David Hill has spent two decades as the Bach Choir’s Director of Music.
Here he speaks candidly about his time in the role, and about his feelings for the Choir.
Q’S & A’S
Q: So how is The Bach Choir of 2018 different from the Choir of 1998?
A: The Choir still has the distinctive sound and directness which also belonged to the Willcocks era, but maybe the biggest difference is that we now have around 120 members under the age of 30.
Q: What do you think makes the Choir unique?
A: It is a large choir which can sound like a chamber choir in its precision, intonation and attention to choral sound as a unit. There are other fine choirs around but hearing 200 plus singing a Bach Choral pianissimo and totally ‘as one’ makes the annual St Matthew Passion the more special.
Q: Does the numbers and make-up of the Choir’s singers give the Choir a special sound?
A: We colour-code each singing member’s sound so they sit in specific areas (only) and can then develop their own sound amongst others with similar qualities. Add to that the importance of text and its communication, then the result is very powerful for the audience.
Q: How does the Choir’s audience respond to the Bach repertoire and to the other music sung?
A: I am told that the experience of hearing such large forces sounding so united in their communication is a special experience. This, for me, makes the reason for large choirs existing even more compelling. So, no matter the repertoire, we always approach a work with a specific idiom and sound in mind. It should never be ‘one sound fits all experiences’ but provide a panoply of colour which a large choir can do more convincingly than probably any other.
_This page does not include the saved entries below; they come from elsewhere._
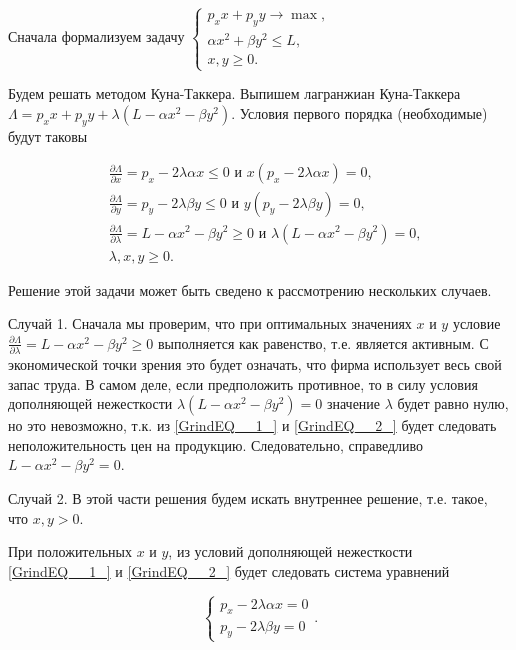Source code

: \begin{solution}
Сначала формализуем задачу $\left\{\begin{array}{c} {p_{x} x+p_{y} y\to \max ,} \\ {\alpha x^{2} +\beta y^{2} \le L,} \\ {x,y\ge 0.} \end{array}\right. $

Будем решать методом Куна-Таккера. Выпишем лагранжиан Куна-Таккера $\Lambda =p_{x} x+p_{y} y+\lambda (L-\alpha x^{2} -\beta y^{2} )$. Условия первого порядка (необходимые) будут таковы

\begin{align}
\label{GrindEQ__1_} & \frac{\partial \Lambda }{\partial x} =p_{x} -2\lambda \alpha x\le 0 \text{ и } x(p_{x} -2\lambda \alpha x)=0, \\
\label{GrindEQ__2_}  & \frac{\partial \Lambda }{\partial y} =p_{y} -2\lambda \beta y\le 0 \text{ и } y(p_{y} -2\lambda \beta y)=0, \\
\label{GrindEQ__3_}  & \frac{\partial \Lambda }{\partial \lambda } =L-\alpha x^{2} -\beta y^{2} \ge 0 \text{ и } \lambda (L-\alpha x^{2} -\beta y^{2} )=0, \\
\label{GrindEQ__4_}  & \lambda ,x,y\ge 0. 
\end{align}


Решение этой задачи может быть сведено к рассмотрению нескольких случаев.

Случай 1. Сначала мы проверим, что при оптимальных значениях $x$ и $y$ условие $\frac{\partial \Lambda }{\partial \lambda } =L-\alpha x^{2} -\beta y^{2} \ge 0$ выполняется как равенство, т.е. является активным. С экономической точки зрения это будет означать, что фирма использует весь свой запас труда. В самом деле, если предположить противное, то в силу условия дополняющей нежесткости $\lambda (L-\alpha x^{2} -\beta y^{2} )=0$ значение $\lambda $ будет равно нулю, но это невозможно, т.к. из \ref{GrindEQ__1_} и \ref{GrindEQ__2_} будет следовать неположительность цен на продукцию. Следовательно, справедливо  $L-\alpha x^{2} -\beta y^{2} =0$.

Случай 2. В этой части решения будем искать внутреннее решение, т.е. такое, что $x,y>0$.

При положительных $x$ и $y$, из условий дополняющей нежесткости \ref{GrindEQ__1_} и \ref{GrindEQ__2_} будет следовать система уравнений

\begin{equation}
\begin{cases}
p_{x} -2\lambda \alpha x=0 \\
p_{y} -2\lambda \beta y=0
\end{cases}.
\end{equation} 


\end{solution}
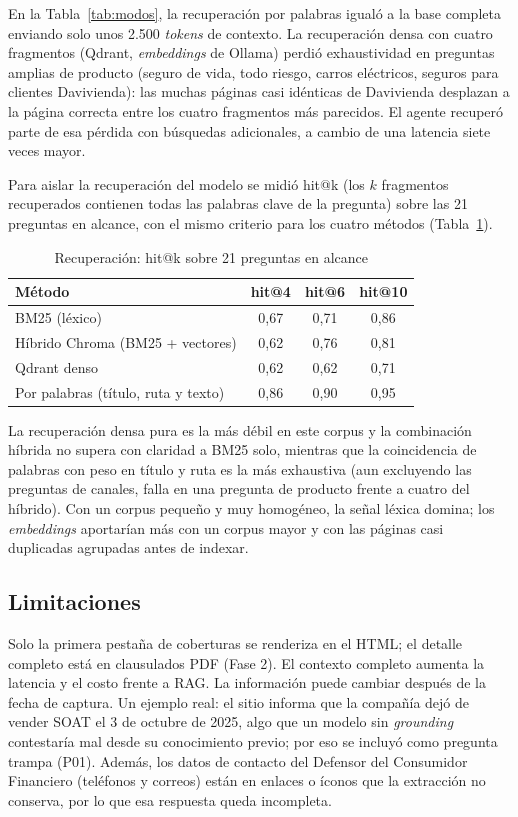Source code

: \documentclass[journal]{IEEEtran}
\begin{document}
En la Tabla~\ref{tab:modos}, la recuperación por palabras igualó a la base completa enviando solo unos 2.500 \textit{tokens} de contexto. La recuperación densa con cuatro fragmentos (Qdrant, \textit{embeddings} de Ollama) perdió exhaustividad en preguntas amplias de producto (seguro de vida, todo riesgo, carros eléctricos, seguros para clientes Davivienda): las muchas páginas casi idénticas de Davivienda desplazan a la página correcta entre los cuatro fragmentos más parecidos. El agente recuperó parte de esa pérdida con búsquedas adicionales, a cambio de una latencia siete veces mayor.

Para aislar la recuperación del modelo se midió hit@k (los $k$ fragmentos recuperados contienen todas las palabras clave de la pregunta) sobre las 21 preguntas en alcance, con el mismo criterio para los cuatro métodos (Tabla~\ref{tab:hitk}).

\begin{table}[H]
\centering
\caption{Recuperación: hit@k sobre 21 preguntas en alcance}
\label{tab:hitk}
\begin{tabular}{lccc}
\hline
Método & hit@4 & hit@6 & hit@10 \\ \hline
BM25 (léxico) & 0,67 & 0,71 & 0,86 \\
Híbrido Chroma (BM25 + vectores) & 0,62 & 0,76 & 0,81 \\
Qdrant denso & 0,62 & 0,62 & 0,71 \\
Por palabras (título, ruta y texto) & 0,86 & 0,90 & 0,95 \\ \hline
\end{tabular}
\end{table}

La recuperación densa pura es la más débil en este corpus y la combinación híbrida no supera con claridad a BM25 solo, mientras que la coincidencia de palabras con peso en título y ruta es la más exhaustiva (aun excluyendo las preguntas de canales, falla en una pregunta de producto frente a cuatro del híbrido). Con un corpus pequeño y muy homogéneo, la señal léxica domina; los \textit{embeddings} aportarían más con un corpus mayor y con las páginas casi duplicadas agrupadas antes de indexar.

\subsection{Limitaciones}
Solo la primera pestaña de coberturas se renderiza en el HTML; el detalle completo está en clausulados PDF (Fase 2). El contexto completo aumenta la latencia y el costo frente a RAG. La información puede cambiar después de la fecha de captura. Un ejemplo real: el sitio informa que la compañía dejó de vender SOAT el 3 de octubre de 2025, algo que un modelo sin \textit{grounding} contestaría mal desde su conocimiento previo; por eso se incluyó como pregunta trampa (P01). Además, los datos de contacto del Defensor del Consumidor Financiero (teléfonos y correos) están en enlaces o íconos que la extracción no conserva, por lo que esa respuesta queda incompleta.
\end{document}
Q: How much time is spent on rehearsals?
A: It depends on the repertoire. We expect members to read music with a degree of competence and also to look at their part between rehearsals. It is a very busy choir with up to 18 events a year so the turnover of music is rapid. Hopefully, never at the expense of quality. Occasionally, if it is possible to rehearse works over a longer period, then it is satisfying to discover new layers of learning in the process.
Q: Does the Choir travel outside of London much?
A: Yes and we want to increase that in the coming years. The choir has travelled all over the world and foreign tours are understandably very popular with the membership.
Q: What made you accept the role with the Choir?
A: Who could refuse it? Its reputation under Sir David Willcocks and place in our musical heritage make it a very special organisation in which to be involved as Musical Director. This, alongside a love of conducting choral and orchestral repertoire which I have done since I was 20.
Q: How has choral music changed in the past 30 years?
A: In many ways, it has now opened up in a much more wholesome way. Girl choristers in cathedral choirs, National Youth Choirs and young choirs in general have all helped to place choral music in a more prominent way. The problem we face is being able to get singing accepted as part of the national curriculum and which it is why The Bach Choir is so engaged in its Outreach Programme. Overall standard in singing have definitely risen in the past 30 years. We have some wonderful choirs in the UK……..some of the best in the world.
Q: Has the audience for choral music grown?
A: In some respects it has, but the amazing core of choral and orchestral repertoire is the area we need to work at continuing to perform. The growth area in singing has been in the repertoire for chamber choirs which continue to grow ahead of repertoire for large choirs. The Bach Choir is in a position to address that into the future.
Q: What are your ambitions for the Choir?
A: Continued excellence with an exciting annual season of great core repertoire for large choir and orchestra, alongside recordings – particularly of neglected works – commissioning of new works, vital if we are to create a future and tours to convey all these areas. My hope is the choir continues to attract lots of talented singers.